LoadLibrary : Charger et appeler des fonctions de DLL Windows sous Linux
mar, 06/06/2017 - 15:16
Tavis Ormandy est un chercheur en sécurité du Project Zero de Google, qui s'est récemment illustré en compagnie de sa collègue Natalie Silvanivich en découvrant une vulnérabilité de Windows Defender permettant de propager des virus, un comble...
Mais sachant que chez Google on travaille principalement sous Linux, comment Tavis a-t-il fait pour découvrir cette vulnérabilité ? Il l'a fait en envoyant des paramètres malicieux aux fonctions du moteur MsMpEng... sous Linux.

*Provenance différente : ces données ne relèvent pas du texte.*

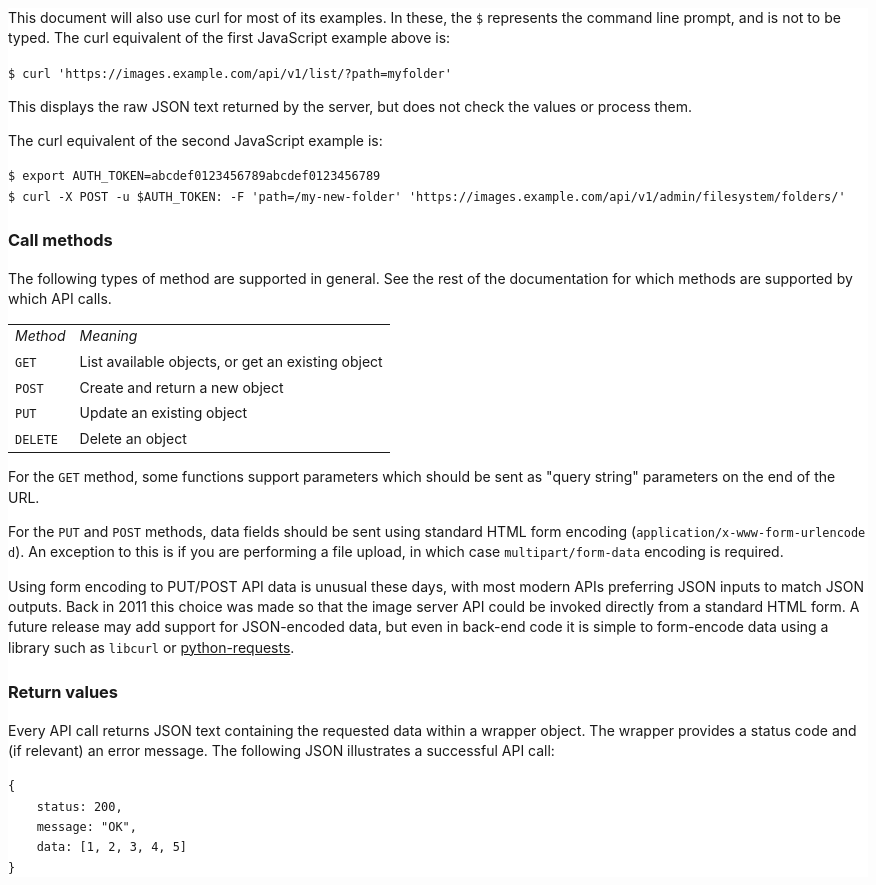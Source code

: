 This document will also use curl for most of its examples. In these, the `$` represents
the command line prompt, and is not to be typed. The curl equivalent of the first
JavaScript example above is:

    $ curl 'https://images.example.com/api/v1/list/?path=myfolder'

This displays the raw JSON text returned by the server, but does not check the
values or process them.

The curl equivalent of the second JavaScript example is:

    $ export AUTH_TOKEN=abcdef0123456789abcdef0123456789
    $ curl -X POST -u $AUTH_TOKEN: -F 'path=/my-new-folder' 'https://images.example.com/api/v1/admin/filesystem/folders/'

<a name="usage_call_methods"></a>
### Call methods

The following types of method are supported in general.
See the rest of the documentation for which methods are supported by which API calls.

<table class="padded">
	<tr class="odd"><td><i>Method</i></td><td><i>Meaning</i></td></tr>
	<tr class="even"><td><code>GET</code></td><td>List available objects, or get an existing object</td></tr>
	<tr class="odd"><td><code>POST</code></td><td>Create and return a new object</td></tr>
	<tr class="even"><td><code>PUT</code></td><td>Update an existing object</td></tr>
	<tr class="odd"><td><code>DELETE</code></td><td>Delete an object</td></tr>
</table>

For the `GET` method, some functions support parameters which should be sent as
"query string" parameters on the end of the URL.

For the `PUT` and `POST` methods, data fields should be sent using standard HTML
form encoding (`application/x-www-form-urlencoded`). An exception to this is if
you are performing a file upload, in which case `multipart/form-data` encoding
is required.

Using form encoding to PUT/POST API data is unusual these days, with most modern
APIs preferring JSON inputs to match JSON outputs. Back in 2011 this choice was
made so that the image server API could be invoked directly from a standard HTML
form. A future release may add support for JSON-encoded data, but even in back-end
code it is simple to form-encode data using a library such as `libcurl` or
[python-requests](http://docs.python-requests.org/en/master/user/quickstart/#more-complicated-post-requests).

<a name="usage_return_values"></a>
### Return values

Every API call returns JSON text containing the requested data within a wrapper
object. The wrapper provides a status code and (if relevant) an error message.
The following JSON illustrates a successful API call:

	{
		status: 200,
		message: "OK",
		data: [1, 2, 3, 4, 5]
	}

Pour cela il a utilisé un outil qu'il a développé et dont il donne le code sur GitHub : LoadLibrary. Cet outil, comme son nom le suggère, permet de charger des librairies DLL Windows sous Linux pour ensuite invoquer les fonctions de la librairie et récupérer les valeurs retournées. Pour mémoire, LoadLibrary est le nom d'une API Win32 permettant de charger des DLL, d'où le nom de l'outil de Tavis. Cerise sur le gâteau, il est possible de débogueur les fonctions de DLL Windows avec GDB, tout comme on le ferait avec une librairie Linux native. Tavis souligne que LoadLibrary ne vient pas en remplacement de l'émulateur Wine ni en remplacement de Winelib.
Selon Tavis, Linux offre aux développeurs de meilleurs outils que Windows, c'est pourquoi il a jugé utile de développer LoadLibrary, qui lui permet de faire des recherches en sécurité sans quitter sa plate-forme préférée :-) C'est ainsi que sur la page GitHub du projet LoadLibrary, il explique comment charger les librairies de MsMpEng, le moteur d'analyse de l'antivirus Windows Defender de Microsoft.